*Aim of the exercise*
Starting at the first line of the data, please print exactly those lines through the one that holds "change over time", omitting every picture.

*Source records*
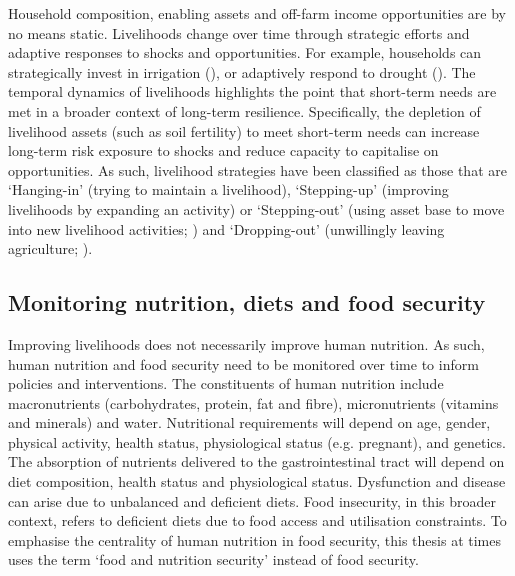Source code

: Household composition, enabling assets and off-farm income opportunities are by no means static. Livelihoods change over time
through strategic efforts and adaptive responses to shocks and opportunities. For example, households can strategically invest in irrigation (\citealp{Nakawuka2017}), or adaptively respond to drought (\citealp{Ulrich2012241}). The temporal dynamics of livelihoods highlights the point that short-term needs are met in a broader context of long-term resilience. Specifically, the depletion of livelihood assets (such as soil fertility) to meet short-term needs can increase long-term risk exposure to shocks and reduce capacity to capitalise on opportunities. As such, livelihood strategies have been classified as those that are `Hanging-in' (trying to maintain a livelihood), `Stepping-up' (improving livelihoods by expanding an activity) or `Stepping-out' (using asset base to move into new livelihood activities; \citealp{Dorward2009}) and `Dropping-out' (unwillingly leaving agriculture; \citealp{Valbuena20151395}).

\subsection{Monitoring nutrition, diets and food security}

Improving livelihoods does not necessarily improve human nutrition. As such, human nutrition and food security need to be monitored over time to inform policies and interventions. The constituents of human nutrition include macronutrients (carbohydrates, protein, fat and fibre), micronutrients (vitamins and minerals) and water. Nutritional requirements will depend on age, gender, physical activity, health status, physiological status (e.g. pregnant), and genetics. The absorption of nutrients delivered to the gastrointestinal tract will depend on diet composition, health status and physiological status. Dysfunction and disease can arise due to unbalanced and deficient diets. Food insecurity, in this broader context, refers to deficient diets due to food access and utilisation constraints. To emphasise the centrality of human nutrition in food security, this thesis at times uses the term `food and nutrition security' instead of food security.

*Reply to the task*
Source code

: Household composition, enabling assets and off-farm income opportunities are by no means static. Livelihoods change over time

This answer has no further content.